[What you are asked to do] No pictures are to be included when the entries below are reproduced exactly.

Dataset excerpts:

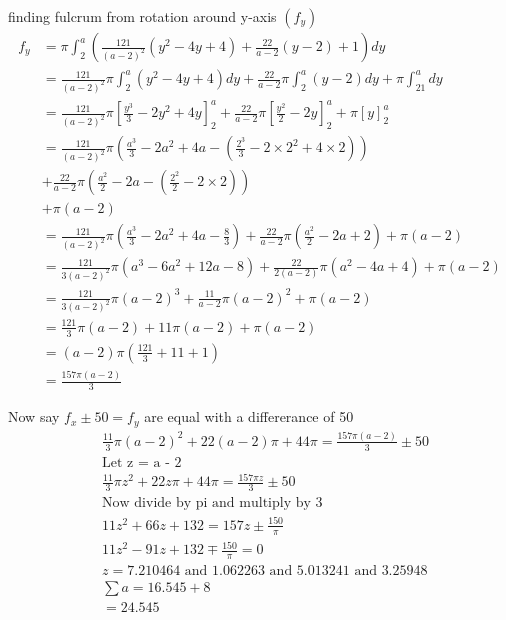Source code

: \documentclass{article}
\begin{document}
finding fulcrum from rotation around y-axis $(f_y)$
\begin{align*}
    f_y &= \pi\int^a_2 \left(\frac{121}{(a-2)^2}(y^2-4y+4) 
         + \frac{22}{a-2}(y-2) 
         + 1 \right)dy\\
        & = \frac{121}{(a-2)^2}\pi\int^a_2(y^2-4y+4)dy + \frac{22}{a-2}\pi\int^a_2(y-2)dy + \pi\int^a_21dy\\
        & = \frac{121}{(a-2)^2}\pi\left[\frac{y^3}{3}-2y^2+4y\right]^a_2
          + \frac{22}{a-2}\pi\left[\frac{y^2}{2}-2y\right]^a_2
          + \pi\left[y\right]^a_2\\
        & = \frac{121}{(a-2)^2}\pi\left(\frac{a^3}{3}-2a^2+4a - 
            \left( \frac{2^3}{3}-2\times2^2+4\times2\right)\right)\\
        & + \frac{22}{a-2}\pi\left(\frac{a^2}{2}-2a - \left( \frac{2^2}{2} - 2\times2\right)\right)\\
        & + \pi\left(a - 2\right)\\
        & = \frac{121}{(a-2)^2}\pi\left(\frac{a^3}{3}-2a^2+4a-\frac{8}{3}\right)
          + \frac{22}{a-2}\pi\left(\frac{a^2}{2}-2a+2\right)
          + \pi\left(a - 2\right)\\
        & = \frac{121}{3(a-2)^2}\pi\left( a^3 - 6a^2 + 12a - 8 \right) 
        + \frac{22}{2(a-2)}\pi(a^2 - 4a + 4)
        + \pi(a-2)\\
        & = \frac{121}{3(a-2)^2}\pi(a-2)^3
        + \frac{11}{a-2}\pi(a-2)^2
        + \pi(a-2)\\
        & = \frac{121}{3}\pi(a-2)
        + 11\pi(a-2)
        + \pi(a-2)\\
        & = (a-2)\pi\left( \frac{121}{3} + 11 + 1 \right)\\
        & = \frac{157\pi(a-2)}{3}
\end{align*}

Now say $f_x \pm 50 = f_y$ are equal with a differerance of 50
\begin{align*}
    & \frac{11}{3}\pi(a-2)^2 + 22(a-2)\pi + 44\pi
    = \frac{157\pi(a-2)}{3} \pm 50\\
    &\text{Let z = a - 2}\\
    & \frac{11}{3}\pi z^2 + 22z\pi + 44\pi
    = \frac{157\pi z}{3} \pm 50\\
    &\text{Now divide by pi and multiply by 3}\\
    & 11z^2 + 66z + 132
    = 157z \pm \frac{150}{\pi}\\
    & 11z^2 -91z + 132 \mp  \frac{150}{\pi} = 0\\
    & z = 7.210464 \text{ and } 1.062263
    \text{ and } 5.013241 \text{ and } 3.25948\\
    & \sum a = 16.545 + 8\\
    & = 24.545
\end{align*}
\end{document}
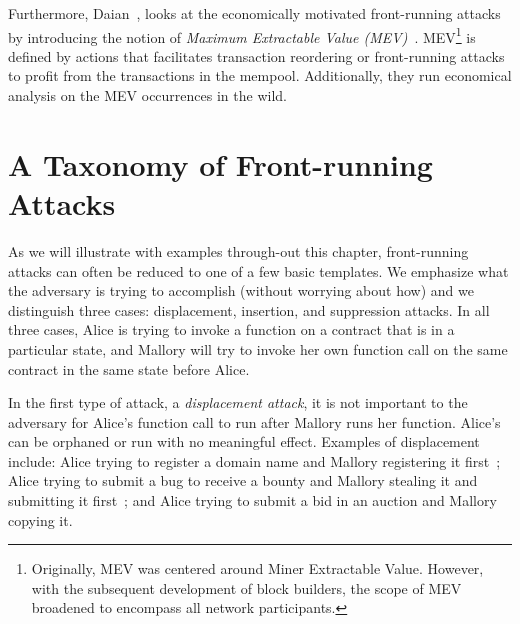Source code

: Furthermore, Daian~\etal, looks at the economically motivated front-running attacks by introducing the notion of \textit{Maximum Extractable Value (MEV)}~\cite{daian2019flash}. MEV\footnote{Originally, MEV was centered around Miner Extractable Value. However, with the subsequent development of block builders, the scope of MEV broadened to encompass all network participants.} is defined by actions that facilitates transaction reordering or front-running attacks to profit from the transactions in the mempool. Additionally, they run economical analysis on the MEV occurrences in the wild. 












\section{A Taxonomy of Front-running Attacks}
\label{sec:taxonomy}

As we will illustrate with examples through-out this chapter, front-running attacks can often be reduced to one of a few basic templates. We emphasize what the adversary is trying to accomplish (without worrying about how) and we distinguish three cases: displacement, insertion, and suppression attacks. In all three cases, Alice is trying to invoke a function on a contract that is in a particular state, and Mallory will try to invoke her own function call on the same contract in the same state before Alice.

In the first type of attack, a \textit{displacement attack}, it is not important to the adversary for Alice's function call to run after Mallory runs her function. Alice's can be orphaned or run with no meaningful effect. Examples of displacement include: Alice trying to register a domain name and Mallory registering it first~\cite{kalodner2015empirical}; Alice trying to submit a bug to receive a bounty and Mallory stealing it and submitting it first~\cite{breidenbach2018enter}; and Alice trying to submit a bid in an auction and Mallory copying it.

[Response area]
Source code

: \documentclass{article}
\begin{document}
finding fulcrum from rotation around y-axis $(f_y)$
\begin{align*}
    f_y &= \pi\int^a_2 \left(\frac{121}{(a-2)^2}(y^2-4y+4) 
         + \frac{22}{a-2}(y-2) 
         + 1 \right)dy\\
        & = \frac{121}{(a-2)^2}\pi\int^a_2(y^2-4y+4)dy + \frac{22}{a-2}\pi\int^a_2(y-2)dy + \pi\int^a_21dy\\
        & = \frac{121}{(a-2)^2}\pi\left[\frac{y^3}{3}-2y^2+4y\right]^a_2
          + \frac{22}{a-2}\pi\left[\frac{y^2}{2}-2y\right]^a_2
          + \pi\left[y\right]^a_2\\
        & = \frac{121}{(a-2)^2}\pi\left(\frac{a^3}{3}-2a^2+4a - 
            \left( \frac{2^3}{3}-2\times2^2+4\times2\right)\right)\\
        & + \frac{22}{a-2}\pi\left(\frac{a^2}{2}-2a - \left( \frac{2^2}{2} - 2\times2\right)\right)\\
        & + \pi\left(a - 2\right)\\
        & = \frac{121}{(a-2)^2}\pi\left(\frac{a^3}{3}-2a^2+4a-\frac{8}{3}\right)
          + \frac{22}{a-2}\pi\left(\frac{a^2}{2}-2a+2\right)
          + \pi\left(a - 2\right)\\
        & = \frac{121}{3(a-2)^2}\pi\left( a^3 - 6a^2 + 12a - 8 \right) 
        + \frac{22}{2(a-2)}\pi(a^2 - 4a + 4)
        + \pi(a-2)\\
        & = \frac{121}{3(a-2)^2}\pi(a-2)^3
        + \frac{11}{a-2}\pi(a-2)^2
        + \pi(a-2)\\
        & = \frac{121}{3}\pi(a-2)
        + 11\pi(a-2)
        + \pi(a-2)\\
        & = (a-2)\pi\left( \frac{121}{3} + 11 + 1 \right)\\
        & = \frac{157\pi(a-2)}{3}
\end{align*}

Now say $f_x \pm 50 = f_y$ are equal with a differerance of 50
\begin{align*}
    & \frac{11}{3}\pi(a-2)^2 + 22(a-2)\pi + 44\pi
    = \frac{157\pi(a-2)}{3} \pm 50\\
    &\text{Let z = a - 2}\\
    & \frac{11}{3}\pi z^2 + 22z\pi + 44\pi
    = \frac{157\pi z}{3} \pm 50\\
    &\text{Now divide by pi and multiply by 3}\\
    & 11z^2 + 66z + 132
    = 157z \pm \frac{150}{\pi}\\
    & 11z^2 -91z + 132 \mp  \frac{150}{\pi} = 0\\
    & z = 7.210464 \text{ and } 1.062263
    \text{ and } 5.013241 \text{ and } 3.25948\\
    & \sum a = 16.545 + 8\\
    & = 24.545
\end{align*}
\end{document}
Source code

: Furthermore, Daian~\etal, looks at the economically motivated front-running attacks by introducing the notion of \textit{Maximum Extractable Value (MEV)}~\cite{daian2019flash}. MEV\footnote{Originally, MEV was centered around Miner Extractable Value. However, with the subsequent development of block builders, the scope of MEV broadened to encompass all network participants.} is defined by actions that facilitates transaction reordering or front-running attacks to profit from the transactions in the mempool. Additionally, they run economical analysis on the MEV occurrences in the wild. 












\section{A Taxonomy of Front-running Attacks}
\label{sec:taxonomy}

As we will illustrate with examples through-out this chapter, front-running attacks can often be reduced to one of a few basic templates. We emphasize what the adversary is trying to accomplish (without worrying about how) and we distinguish three cases: displacement, insertion, and suppression attacks. In all three cases, Alice is trying to invoke a function on a contract that is in a particular state, and Mallory will try to invoke her own function call on the same contract in the same state before Alice.

In the first type of attack, a \textit{displacement attack}, it is not important to the adversary for Alice's function call to run after Mallory runs her function. Alice's can be orphaned or run with no meaningful effect. Examples of displacement include: Alice trying to register a domain name and Mallory registering it first~\cite{kalodner2015empirical}; Alice trying to submit a bug to receive a bounty and Mallory stealing it and submitting it first~\cite{breidenbach2018enter}; and Alice trying to submit a bid in an auction and Mallory copying it.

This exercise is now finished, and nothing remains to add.